Which is better for weight loss: dieting or exercise?





Have you ever ask this very same question to yourself? So let’s know which is which?

A recent story from US News asks this very same question, and points out that both diet and exercise are significantly important, but “if you decisively have to choose between the two, the data is clear that diet plays a much bigger role in weight loss.”


From a logical point of view, the idea is just senseless: Does anyone actually have to choose between doing one or the other? In the end, eating less, by definition, is simply doing less of something. It’s not an add-on.

Perhaps you feel you don’t have time to exercise, and that’s understandable. But your decision not to workout is totally unconnected to whether you eat less or not. So let’s just stop squabbling about it like that, alright?

The key point that’s made in the article is that you can’t “outrun a bad diet.” This maxim was popularized in the middle of 2000s in order to highlight the importance of good nutrition to go along with—not as a substitute for—a good exercise.

And the saying is generally correct, since you can eat a 900-calorie cheeseburger in 4 minutes, but it would take an hour or more of intense exercise to burn that many calories. Although you could say that lots of young athletes do outrun a bad diet.

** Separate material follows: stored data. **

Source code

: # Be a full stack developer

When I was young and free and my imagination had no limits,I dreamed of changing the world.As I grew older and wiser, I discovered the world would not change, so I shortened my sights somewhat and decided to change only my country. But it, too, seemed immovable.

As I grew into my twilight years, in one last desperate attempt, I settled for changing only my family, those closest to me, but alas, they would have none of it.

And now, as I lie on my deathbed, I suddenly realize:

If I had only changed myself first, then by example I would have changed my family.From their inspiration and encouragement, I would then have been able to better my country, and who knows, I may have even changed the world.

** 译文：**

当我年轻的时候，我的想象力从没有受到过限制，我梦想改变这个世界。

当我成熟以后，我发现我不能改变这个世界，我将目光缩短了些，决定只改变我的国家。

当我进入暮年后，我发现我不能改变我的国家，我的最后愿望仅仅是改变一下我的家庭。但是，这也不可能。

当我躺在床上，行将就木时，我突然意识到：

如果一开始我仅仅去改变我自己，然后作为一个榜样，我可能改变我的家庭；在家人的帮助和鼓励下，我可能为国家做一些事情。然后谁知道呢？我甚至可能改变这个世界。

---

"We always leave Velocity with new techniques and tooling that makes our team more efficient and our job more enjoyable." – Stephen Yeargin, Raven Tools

This isn’t intended to suggest that exercise doesn’t matter, only that it’s easy to mess up your calorie-burning efforts with nasty calorie-consuming habits.

Though some really fit-looking fellows will tell you straightforwardly that “diet is everything” or that “it’s about 90 percent diet.” I consider this is well-meant advice, but it also sends a message that exercise is basically irrelevant when it comes to weight loss.

Nonetheless, diet plays the greatest role in your weight loss efforts when your diet is horrible. If you’re overeating by 2,500 calories a day, you can move the needle on the scale a lot faster by simply not consuming than you can by starting an exercise program. That doesn't make dieting better than exercise. It simply means you had a really, really bad diet. And of course you have to fix it.

Ideally, not overeating should be your baseline. In reality, if you have a good amount of weight to lose, don’t say, “I’m going on a diet.” Just stop overeating. Get used to that. It’ll surely work.

Once it does, your progress will eventually slowdown, and then you can lessen calories to a greater degree, if desired. But know what? You won’t be reducing your calories by 2,000 from baseline. It might be 500 calories, or perhaps more, if you take an “extreme” method. But even with the latter, it’s not dramatically more than what you might burn if you also participated in a vigorous regular exercise program and a little more time of leisure walking.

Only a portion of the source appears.